(About this task)
Locate, in the data below, the line that contains "This approach converts" and the line that contains "Server virtualization uses"; reproduce exactly those two lines and every line between them, nothing more.
--- START ---
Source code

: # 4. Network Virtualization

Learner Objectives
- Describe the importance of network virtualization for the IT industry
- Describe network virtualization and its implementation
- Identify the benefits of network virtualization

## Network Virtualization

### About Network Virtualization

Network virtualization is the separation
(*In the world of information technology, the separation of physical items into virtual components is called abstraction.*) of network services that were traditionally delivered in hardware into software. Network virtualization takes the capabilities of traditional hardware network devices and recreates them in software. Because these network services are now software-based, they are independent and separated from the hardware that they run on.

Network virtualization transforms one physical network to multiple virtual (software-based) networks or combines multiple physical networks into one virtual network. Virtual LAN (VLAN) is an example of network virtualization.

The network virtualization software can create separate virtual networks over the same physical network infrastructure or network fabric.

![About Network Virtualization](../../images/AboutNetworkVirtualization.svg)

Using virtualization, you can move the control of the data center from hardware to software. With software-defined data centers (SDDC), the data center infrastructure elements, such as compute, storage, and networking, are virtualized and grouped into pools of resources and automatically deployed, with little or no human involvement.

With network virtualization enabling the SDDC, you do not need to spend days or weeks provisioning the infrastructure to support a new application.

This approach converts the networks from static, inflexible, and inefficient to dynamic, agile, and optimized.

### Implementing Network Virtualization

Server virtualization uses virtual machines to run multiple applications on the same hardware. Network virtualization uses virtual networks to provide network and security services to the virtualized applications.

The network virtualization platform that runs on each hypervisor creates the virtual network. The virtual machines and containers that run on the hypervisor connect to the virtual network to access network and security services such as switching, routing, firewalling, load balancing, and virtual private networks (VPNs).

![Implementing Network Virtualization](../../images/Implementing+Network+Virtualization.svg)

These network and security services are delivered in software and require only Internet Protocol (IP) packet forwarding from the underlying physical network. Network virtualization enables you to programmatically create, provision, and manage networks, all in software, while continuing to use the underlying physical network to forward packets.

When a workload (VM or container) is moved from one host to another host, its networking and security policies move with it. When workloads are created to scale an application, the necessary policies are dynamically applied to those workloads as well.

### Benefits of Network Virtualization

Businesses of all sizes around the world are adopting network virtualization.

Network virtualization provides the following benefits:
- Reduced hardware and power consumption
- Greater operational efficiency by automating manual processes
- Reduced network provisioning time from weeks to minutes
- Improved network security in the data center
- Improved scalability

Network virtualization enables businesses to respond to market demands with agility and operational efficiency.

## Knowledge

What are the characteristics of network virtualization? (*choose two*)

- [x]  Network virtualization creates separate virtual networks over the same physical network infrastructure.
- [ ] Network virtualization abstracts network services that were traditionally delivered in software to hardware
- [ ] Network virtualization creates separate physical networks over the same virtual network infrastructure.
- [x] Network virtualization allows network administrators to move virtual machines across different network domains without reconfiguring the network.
--- END ---
(Response to the exercise)
This approach converts the networks from static, inflexible, and inefficient to dynamic, agile, and optimized.

### Implementing Network Virtualization

Server virtualization uses virtual machines to run multiple applications on the same hardware. Network virtualization uses virtual networks to provide network and security services to the virtualized applications.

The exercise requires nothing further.